Darker nights and cooler temperatures can only mean one thing – summer is all but over and autumn is here, says John Stoa.
September is a very busy time in the garden as so many crops are in need of harvesting, then cleaning, processing and storing.
The tropical summer weather has given everything a huge boost but now we have more produce than we can use so we have to find a home for our surplus once the freezer is full. Peas, Dwarf French beans, broad beans, raspberries, strawberries, blackcurrants, figs, brambles, blueberries, sweet corn and gooseberries are all packing out the freezer.
So wine brewing and jam making are in full throttle to reduce surplus berries.
This year I tried to vary sowing dates for cabbage and cauliflower by a couple of months to avoid a massive surplus as they all ripen together, but the later sowings did their best to catch up so we still got twenty cabbage and twenty cauliflower all ready to eat over a few short weeks.
Two small Scots people can only eat so much.
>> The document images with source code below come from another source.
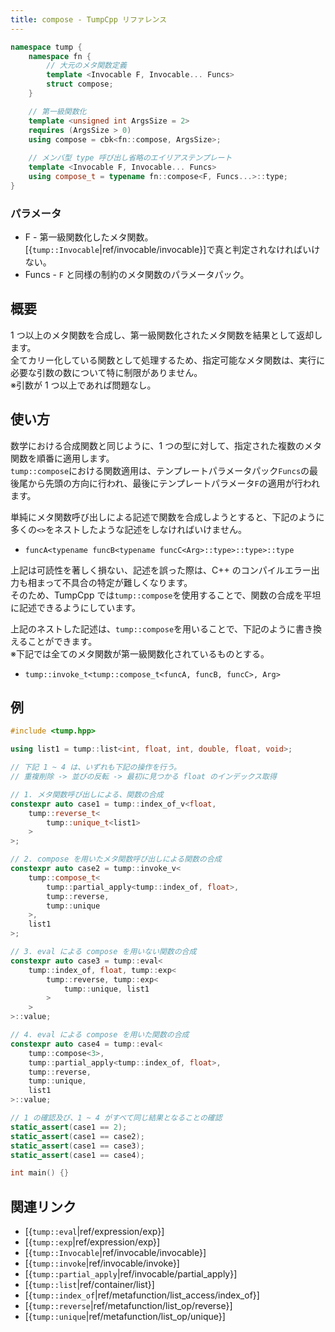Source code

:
 ```yaml
---
title: compose - TumpCpp リファレンス
---
```


```cpp
namespace tump {
    namespace fn {
        // 大元のメタ関数定義
        template <Invocable F, Invocable... Funcs>
        struct compose;
    }

    // 第一級関数化
    template <unsigned int ArgsSize = 2>
    requires (ArgsSize > 0)
    using compose = cbk<fn::compose, ArgsSize>;
    
    // メンバ型 type 呼び出し省略のエイリアステンプレート
    template <Invocable F, Invocable... Funcs>
    using compose_t = typename fn::compose<F, Funcs...>::type;
}
```

### パラメータ

- F - 第一級関数化したメタ関数。[{`tump::Invocable`|ref/invocable/invocable}]で真と判定されなければいけない。
- Funcs - `F` と同様の制約のメタ関数のパラメータパック。

## 概要

1 つ以上のメタ関数を合成し、第一級関数化されたメタ関数を結果として返却します。  
全てカリー化している関数として処理するため、指定可能なメタ関数は、実行に必要な引数の数について特に制限がありません。  
※引数が 1 つ以上であれば問題なし。

## 使い方

数学における合成関数と同じように、1 つの型に対して、指定された複数のメタ関数を順番に適用します。  
`tump::compose`における関数適用は、テンプレートパラメータパック`Funcs`の最後尾から先頭の方向に行われ、最後にテンプレートパラメータ`F`の適用が行われます。

単純にメタ関数呼び出しによる記述で関数を合成しようとすると、下記のように多くの`<>`をネストしたような記述をしなければいけません。

- `funcA<typename funcB<typename funcC<Arg>::type>::type>::type`

上記は可読性を著しく損ない、記述を誤った際は、C++ のコンパイルエラー出力も相まって不具合の特定が難しくなります。  
そのため、TumpCpp では`tump::compose`を使用することで、関数の合成を平坦に記述できるようにしています。

上記のネストした記述は、`tump::compose`を用いることで、下記のように書き換えることができます。  
※下記では全てのメタ関数が第一級関数化されているものとする。

- `tump::invoke_t<tump::compose_t<funcA, funcB, funcC>, Arg>`

## 例

```cpp
#include <tump.hpp>

using list1 = tump::list<int, float, int, double, float, void>;

// 下記 1 ~ 4 は、いずれも下記の操作を行う。
// 重複削除 -> 並びの反転 -> 最初に見つかる float のインデックス取得

// 1. メタ関数呼び出しによる、関数の合成
constexpr auto case1 = tump::index_of_v<float, 
    tump::reverse_t<
        tump::unique_t<list1>
    >
>;

// 2. compose を用いたメタ関数呼び出しによる関数の合成
constexpr auto case2 = tump::invoke_v<
    tump::compose_t<
        tump::partial_apply<tump::index_of, float>,
        tump::reverse,
        tump::unique
    >,
    list1
>;

// 3. eval による compose を用いない関数の合成
constexpr auto case3 = tump::eval<
    tump::index_of, float, tump::exp<
        tump::reverse, tump::exp<
            tump::unique, list1
        >
    >
>::value;

// 4. eval による compose を用いた関数の合成
constexpr auto case4 = tump::eval<
    tump::compose<3>,
    tump::partial_apply<tump::index_of, float>,
    tump::reverse,
    tump::unique,
    list1
>::value;

// 1 の確認及び、1 ~ 4 がすべて同じ結果となることの確認
static_assert(case1 == 2);
static_assert(case1 == case2);
static_assert(case1 == case3);
static_assert(case1 == case4);

int main() {}
```

## 関連リンク

- [{`tump::eval`|ref/expression/exp}]
- [{`tump::exp`|ref/expression/exp}]
- [{`tump::Invocable`|ref/invocable/invocable}]
- [{`tump::invoke`|ref/invocable/invoke}]
- [{`tump::partial_apply`|ref/invocable/partial_apply}]
- [{`tump::list`|ref/container/list}]
- [{`tump::index_of`|ref/metafunction/list_access/index_of}]
- [{`tump::reverse`|ref/metafunction/list_op/reverse}]
- [{`tump::unique`|ref/metafunction/list_op/unique}]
We have a bad clubroot problem so it is not possible to use different varieties other than clubroot resistant, and they are all summer crops. Both cabbage Kilaton and cauliflower Clapton have had huge heads this year.
It took us a fortnight to eat one cabbage.
Potatoes are also cropping very heavily. We are still trying to eat our way through the first early Casablanca before we start on second early Charlotte, but maincrop Maris Piper has been lifted and awaits our attention in store.
Setanta, our other maincrop, is still in the ground but ready to lift as the foliage is going over. Land cleared of potatoes, onions, peas, French beans, sweet corn, cabbage and cauliflower and salads all coming early and getting harvested ahead of normal times has seen a lot of land left vacant, so it has left me plenty scope for sowing some late summer and early winter salads such as lettuce, spring onion, beetroot, rocket and cress.
However other spare land without a late catch crop has been sown down with a green manure of clover and tares.
Tomatoes have also gone into surplus harvest mode as they responded brilliantly to the summer heat wave.
Fortunately the wee cherry types are sweet and easy to eat fresh at all times of the day, but at some point soon the larger Alicante and Marmande will need to head into the freezer.
Summer raspberries are now finished, but autumn raspberries, Autumn Bliss and Polka are in great form with huge raspberries.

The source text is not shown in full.